- **DATA RECORDS**:
*****
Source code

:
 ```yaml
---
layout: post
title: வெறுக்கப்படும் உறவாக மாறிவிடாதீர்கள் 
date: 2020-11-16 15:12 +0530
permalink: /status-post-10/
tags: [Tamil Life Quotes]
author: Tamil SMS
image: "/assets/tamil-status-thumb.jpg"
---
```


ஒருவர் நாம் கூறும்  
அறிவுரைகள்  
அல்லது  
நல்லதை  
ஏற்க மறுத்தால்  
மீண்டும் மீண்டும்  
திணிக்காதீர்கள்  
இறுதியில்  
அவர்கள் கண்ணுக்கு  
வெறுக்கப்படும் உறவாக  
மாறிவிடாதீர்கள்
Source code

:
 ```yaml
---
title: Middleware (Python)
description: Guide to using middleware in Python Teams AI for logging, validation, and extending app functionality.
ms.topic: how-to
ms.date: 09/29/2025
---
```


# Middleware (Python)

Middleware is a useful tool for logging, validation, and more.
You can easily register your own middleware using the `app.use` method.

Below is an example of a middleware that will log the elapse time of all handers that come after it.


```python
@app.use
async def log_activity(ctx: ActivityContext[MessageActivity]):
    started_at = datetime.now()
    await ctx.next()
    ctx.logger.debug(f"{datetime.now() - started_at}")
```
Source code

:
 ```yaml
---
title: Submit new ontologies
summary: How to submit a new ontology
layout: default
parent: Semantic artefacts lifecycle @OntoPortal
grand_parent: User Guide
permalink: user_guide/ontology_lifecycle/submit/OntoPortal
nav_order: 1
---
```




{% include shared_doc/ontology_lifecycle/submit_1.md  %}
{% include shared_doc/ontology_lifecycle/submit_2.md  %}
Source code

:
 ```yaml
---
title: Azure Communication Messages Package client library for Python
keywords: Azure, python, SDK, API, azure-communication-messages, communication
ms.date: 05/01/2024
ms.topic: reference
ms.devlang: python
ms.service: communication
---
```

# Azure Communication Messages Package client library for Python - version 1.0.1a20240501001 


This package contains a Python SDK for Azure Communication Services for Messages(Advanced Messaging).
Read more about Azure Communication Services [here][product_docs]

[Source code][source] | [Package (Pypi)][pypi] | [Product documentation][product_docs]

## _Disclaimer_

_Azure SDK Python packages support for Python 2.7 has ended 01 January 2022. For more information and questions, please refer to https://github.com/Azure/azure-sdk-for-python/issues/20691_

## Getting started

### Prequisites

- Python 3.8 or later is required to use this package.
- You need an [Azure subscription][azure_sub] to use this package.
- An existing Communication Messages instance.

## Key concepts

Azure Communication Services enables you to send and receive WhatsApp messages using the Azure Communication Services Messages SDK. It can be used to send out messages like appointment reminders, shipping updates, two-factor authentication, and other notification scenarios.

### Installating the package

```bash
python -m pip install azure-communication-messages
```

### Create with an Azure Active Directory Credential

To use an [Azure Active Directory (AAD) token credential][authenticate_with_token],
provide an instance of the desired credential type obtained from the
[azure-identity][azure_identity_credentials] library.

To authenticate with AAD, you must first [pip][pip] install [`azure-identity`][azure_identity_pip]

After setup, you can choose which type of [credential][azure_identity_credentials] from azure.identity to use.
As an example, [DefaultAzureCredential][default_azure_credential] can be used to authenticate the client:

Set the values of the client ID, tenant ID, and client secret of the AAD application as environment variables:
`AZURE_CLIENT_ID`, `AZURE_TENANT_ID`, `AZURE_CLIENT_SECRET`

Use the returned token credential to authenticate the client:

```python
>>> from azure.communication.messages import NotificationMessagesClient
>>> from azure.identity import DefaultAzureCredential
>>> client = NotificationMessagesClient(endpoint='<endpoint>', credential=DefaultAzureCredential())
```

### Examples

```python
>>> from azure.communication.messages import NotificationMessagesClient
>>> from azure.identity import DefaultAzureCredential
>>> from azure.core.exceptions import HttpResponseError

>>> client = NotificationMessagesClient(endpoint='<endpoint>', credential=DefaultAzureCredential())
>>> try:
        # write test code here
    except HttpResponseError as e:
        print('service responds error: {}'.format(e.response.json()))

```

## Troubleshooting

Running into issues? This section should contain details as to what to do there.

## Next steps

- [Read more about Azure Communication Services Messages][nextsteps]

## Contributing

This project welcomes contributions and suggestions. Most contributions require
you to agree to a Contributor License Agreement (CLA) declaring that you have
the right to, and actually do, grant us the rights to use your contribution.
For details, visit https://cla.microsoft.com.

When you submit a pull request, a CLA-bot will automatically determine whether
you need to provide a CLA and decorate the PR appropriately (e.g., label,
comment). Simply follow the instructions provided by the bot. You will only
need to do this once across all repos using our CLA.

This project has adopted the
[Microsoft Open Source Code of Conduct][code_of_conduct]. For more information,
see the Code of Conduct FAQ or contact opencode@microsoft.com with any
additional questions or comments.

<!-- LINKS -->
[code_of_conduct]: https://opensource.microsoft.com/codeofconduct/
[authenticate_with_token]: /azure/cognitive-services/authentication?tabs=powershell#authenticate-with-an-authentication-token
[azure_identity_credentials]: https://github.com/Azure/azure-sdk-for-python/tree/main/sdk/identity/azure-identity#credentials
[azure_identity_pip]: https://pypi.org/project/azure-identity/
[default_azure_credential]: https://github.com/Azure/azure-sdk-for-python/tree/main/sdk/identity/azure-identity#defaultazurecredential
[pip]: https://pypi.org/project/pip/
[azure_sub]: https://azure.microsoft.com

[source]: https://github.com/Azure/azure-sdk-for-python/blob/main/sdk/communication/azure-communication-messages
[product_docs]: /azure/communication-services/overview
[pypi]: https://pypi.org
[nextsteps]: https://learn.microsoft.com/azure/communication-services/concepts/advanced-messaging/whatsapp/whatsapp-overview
*****
Nothing should be returned except the lines from the first line of the data above through the line with "Communication Services [here][product_docs]", each one exact.

- **ANSWER BOX**:
Source code

:
 ```yaml
---
layout: post
title: வெறுக்கப்படும் உறவாக மாறிவிடாதீர்கள் 
date: 2020-11-16 15:12 +0530
permalink: /status-post-10/
tags: [Tamil Life Quotes]
author: Tamil SMS
image: "/assets/tamil-status-thumb.jpg"
---
```


ஒருவர் நாம் கூறும்  
அறிவுரைகள்  
அல்லது  
நல்லதை  
ஏற்க மறுத்தால்  
மீண்டும் மீண்டும்  
திணிக்காதீர்கள்  
இறுதியில்  
அவர்கள் கண்ணுக்கு  
வெறுக்கப்படும் உறவாக  
மாறிவிடாதீர்கள்
Source code

:
 ```yaml
---
title: Middleware (Python)
description: Guide to using middleware in Python Teams AI for logging, validation, and extending app functionality.
ms.topic: how-to
ms.date: 09/29/2025
---
```


# Middleware (Python)

Middleware is a useful tool for logging, validation, and more.
You can easily register your own middleware using the `app.use` method.

Below is an example of a middleware that will log the elapse time of all handers that come after it.


```python
@app.use
async def log_activity(ctx: ActivityContext[MessageActivity]):
    started_at = datetime.now()
    await ctx.next()
    ctx.logger.debug(f"{datetime.now() - started_at}")
```
Source code

:
 ```yaml
---
title: Submit new ontologies
summary: How to submit a new ontology
layout: default
parent: Semantic artefacts lifecycle @OntoPortal
grand_parent: User Guide
permalink: user_guide/ontology_lifecycle/submit/OntoPortal
nav_order: 1
---
```




{% include shared_doc/ontology_lifecycle/submit_1.md  %}
{% include shared_doc/ontology_lifecycle/submit_2.md  %}
Source code

:
 ```yaml
---
title: Azure Communication Messages Package client library for Python
keywords: Azure, python, SDK, API, azure-communication-messages, communication
ms.date: 05/01/2024
ms.topic: reference
ms.devlang: python
ms.service: communication
---
```

# Azure Communication Messages Package client library for Python - version 1.0.1a20240501001 


This package contains a Python SDK for Azure Communication Services for Messages(Advanced Messaging).
Read more about Azure Communication Services [here][product_docs]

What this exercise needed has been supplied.